Cash flow refers to the difference between the actual cash used and the actual cash received. This means that the company receives and pays a certain amount of cash. Cash flow is a good guide for determining how your business is doing.

On the other hand, profit is revenue from sales of products and services. They can either be payment in the form of cash. The cash may or may have not been received yet and minus all expenses such as the expenses paid in cash, the expenses to be paid in cash at a much later date and the expenses and the expenses accounted for using other means.
It is necessary to find out whether your company is earning income by taking a look at the profit you are making.  Another way to know if your company is earning income is by tracking transactions including profits, sales and expenses.

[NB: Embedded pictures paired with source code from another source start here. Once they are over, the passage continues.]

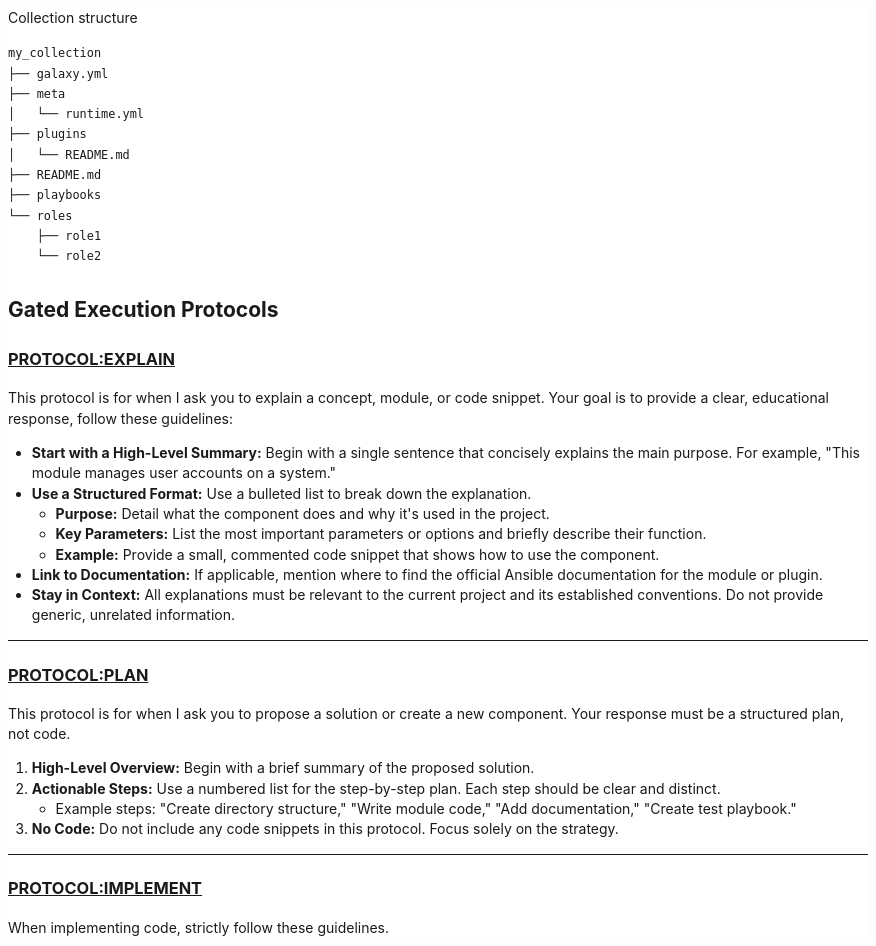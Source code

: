 Collection structure
```
my_collection
├── galaxy.yml
├── meta
│   └── runtime.yml
├── plugins
│   └── README.md
├── README.md
├── playbooks
└── roles
    ├── role1
    └── role2
```

## **Gated Execution Protocols**

### <PROTOCOL:EXPLAIN>

This protocol is for when I ask you to explain a concept, module, or code snippet. Your goal is to provide a clear, educational response, follow these guidelines:

-   **Start with a High-Level Summary:** Begin with a single sentence that concisely explains the main purpose. For example, "This module manages user accounts on a system."
-   **Use a Structured Format:** Use a bulleted list to break down the explanation.
    -   **Purpose:** Detail what the component does and why it's used in the project.
    -   **Key Parameters:** List the most important parameters or options and briefly describe their function.
    -   **Example:** Provide a small, commented code snippet that shows how to use the component.
-   **Link to Documentation:** If applicable, mention where to find the official Ansible documentation for the module or plugin.
-   **Stay in Context:** All explanations must be relevant to the current project and its established conventions. Do not provide generic, unrelated information.

---

### <PROTOCOL:PLAN>

This protocol is for when I ask you to propose a solution or create a new component. Your response must be a structured plan, not code.

1.  **High-Level Overview:** Begin with a brief summary of the proposed solution.
2.  **Actionable Steps:** Use a numbered list for the step-by-step plan. Each step should be clear and distinct.
    -   Example steps: "Create directory structure," "Write module code," "Add documentation," "Create test playbook."
3.  **No Code:** Do not include any code snippets in this protocol. Focus solely on the strategy.

---

### <PROTOCOL:IMPLEMENT>

When implementing code, strictly follow these guidelines.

Operating cash flow versus non-operating cash flow

Operating cash flow refers to the result of any cash activity taking place in a business operation regardless of whether the cash transaction generates earned revenue or incurs expenses when the transaction was made. A good example is when customers make advanced payments for their future purchases. With advanced payments, the company’s cash holding will have no effect on its current profitability. Another example is when a company choose to prepay future obligations. Prepaying future expenses reduce the company’s cash holdings without necessarily lowering the reported profitability when the cash transaction was made.

Not all cash flows come from the company’s operating activities as they can also be from financing and investing activities. When companies obtain funds or sell and investment from financing, an increase in cash positions will be reported. However, the financing proceeds and investment sale are not considered revenues. Using cash for repayments and investments are not considered expenses, thus they have no effect on the company’s profitability.

Business owners must assess short-term and long-term objectives to identify whether to focus on profits or cash. A company that has a strong current cash position should concentrate on driving more sales. If the company needs additional cash for covering short-term expenses, the profits need to take a backseat.